Game Over – Gaming as an addiction and mental health disorder


Addiction is a devastating concept that millions of individuals and families grapple with. Year after year, various addictions are reported as being epidemics and global. Drug addicts seek help in the form of drug rehabs. Individuals with dependencies on alcohol attend AA meetings. It seems that the mainstream addictions, the ones that are most commonly spoken about, are experiencing a revitalisation of awareness, open conversation, and treatment opportunities and formats. Addiction of any kind of renowned for impacting an individual’s health on a variety of levels, with most of them being the result of, and impacting, physical and mental health. Individuals who experience addiction find themselves in a disturbing state of mental dependence and, as a result, physical struggles as well. Addicts devote their lives and a significant amount of their time to their addiction…even their very thoughts are fuelled by their next hit. Addiction becomes all-encompassing. Gaming is no different. It is just less talked about.
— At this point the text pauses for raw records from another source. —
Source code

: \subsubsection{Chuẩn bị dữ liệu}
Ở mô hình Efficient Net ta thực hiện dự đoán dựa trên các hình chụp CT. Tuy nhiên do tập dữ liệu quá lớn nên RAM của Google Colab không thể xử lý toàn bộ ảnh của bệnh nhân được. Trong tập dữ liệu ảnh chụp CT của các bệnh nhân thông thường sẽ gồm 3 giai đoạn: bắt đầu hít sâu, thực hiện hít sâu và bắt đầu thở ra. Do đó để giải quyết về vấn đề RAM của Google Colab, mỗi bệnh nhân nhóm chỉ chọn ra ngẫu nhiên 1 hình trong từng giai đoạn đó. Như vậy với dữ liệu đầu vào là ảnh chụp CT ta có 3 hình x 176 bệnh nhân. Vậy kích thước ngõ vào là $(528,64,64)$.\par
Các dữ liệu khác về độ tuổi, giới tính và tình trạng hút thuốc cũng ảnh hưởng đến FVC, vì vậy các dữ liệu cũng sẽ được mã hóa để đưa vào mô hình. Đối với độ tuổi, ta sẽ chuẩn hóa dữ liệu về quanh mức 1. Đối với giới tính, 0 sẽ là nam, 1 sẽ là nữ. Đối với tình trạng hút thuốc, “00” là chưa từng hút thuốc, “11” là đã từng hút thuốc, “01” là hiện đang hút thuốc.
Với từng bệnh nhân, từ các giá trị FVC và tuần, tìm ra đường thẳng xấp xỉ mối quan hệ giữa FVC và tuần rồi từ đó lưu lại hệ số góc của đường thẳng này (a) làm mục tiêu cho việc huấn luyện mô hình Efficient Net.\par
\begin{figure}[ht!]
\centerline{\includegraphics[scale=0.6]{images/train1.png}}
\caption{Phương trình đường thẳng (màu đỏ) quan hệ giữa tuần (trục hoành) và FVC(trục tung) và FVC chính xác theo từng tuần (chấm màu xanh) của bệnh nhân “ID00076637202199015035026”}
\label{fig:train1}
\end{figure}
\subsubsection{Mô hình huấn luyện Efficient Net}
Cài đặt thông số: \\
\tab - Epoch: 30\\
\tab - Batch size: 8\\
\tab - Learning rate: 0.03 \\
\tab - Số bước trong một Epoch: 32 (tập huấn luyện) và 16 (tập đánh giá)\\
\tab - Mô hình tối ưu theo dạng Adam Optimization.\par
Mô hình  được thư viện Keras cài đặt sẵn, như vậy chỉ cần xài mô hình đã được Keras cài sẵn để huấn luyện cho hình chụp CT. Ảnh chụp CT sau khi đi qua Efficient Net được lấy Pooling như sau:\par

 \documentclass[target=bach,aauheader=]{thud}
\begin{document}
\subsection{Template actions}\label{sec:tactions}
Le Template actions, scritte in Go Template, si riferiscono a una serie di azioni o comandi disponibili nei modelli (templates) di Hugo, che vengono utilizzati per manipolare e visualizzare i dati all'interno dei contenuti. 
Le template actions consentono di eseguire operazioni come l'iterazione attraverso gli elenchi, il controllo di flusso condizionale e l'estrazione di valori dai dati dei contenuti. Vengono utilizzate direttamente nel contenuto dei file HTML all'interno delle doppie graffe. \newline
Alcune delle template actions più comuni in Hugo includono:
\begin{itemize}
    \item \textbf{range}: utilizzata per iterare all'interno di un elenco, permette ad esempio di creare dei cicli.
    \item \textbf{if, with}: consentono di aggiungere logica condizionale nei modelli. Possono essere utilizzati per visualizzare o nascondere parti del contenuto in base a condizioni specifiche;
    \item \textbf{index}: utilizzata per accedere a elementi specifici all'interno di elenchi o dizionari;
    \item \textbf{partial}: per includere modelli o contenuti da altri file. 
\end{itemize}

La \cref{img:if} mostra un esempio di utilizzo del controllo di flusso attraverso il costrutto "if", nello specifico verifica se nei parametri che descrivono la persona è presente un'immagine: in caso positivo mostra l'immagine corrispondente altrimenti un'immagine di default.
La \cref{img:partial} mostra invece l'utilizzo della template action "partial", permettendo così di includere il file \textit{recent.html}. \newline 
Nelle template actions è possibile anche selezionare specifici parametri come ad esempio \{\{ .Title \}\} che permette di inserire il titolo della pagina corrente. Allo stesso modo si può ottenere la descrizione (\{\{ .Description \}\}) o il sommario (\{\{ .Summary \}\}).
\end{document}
Gaming as an addiction and a mental health disorder is one of the lesser known addictions, and it certainly impacts a lesser number than the mainstream addictions (such as alcoholism and drug abuse). However, the negative impacts on the mental health of gaming addicts is not to be underestimated. As more young people struggle with their dependence on virtual connectivity and virtual worlds, they find themselves inadvertently pulling back from the real world and thus isolating themselves from those around them. Ultimately, what this leads to is an increase in mental ailments such as anxiety, depression, and subsequent isolation. Despite these mental health symptoms, as well as the physical impacts of being glued to a screen all day, it was not until this year that the World Health Organisation (WHO) recognised gaming disorders as a genuine mental health issue. This is the first time that gaming addiction has been officially listed as a genuine cause for concern.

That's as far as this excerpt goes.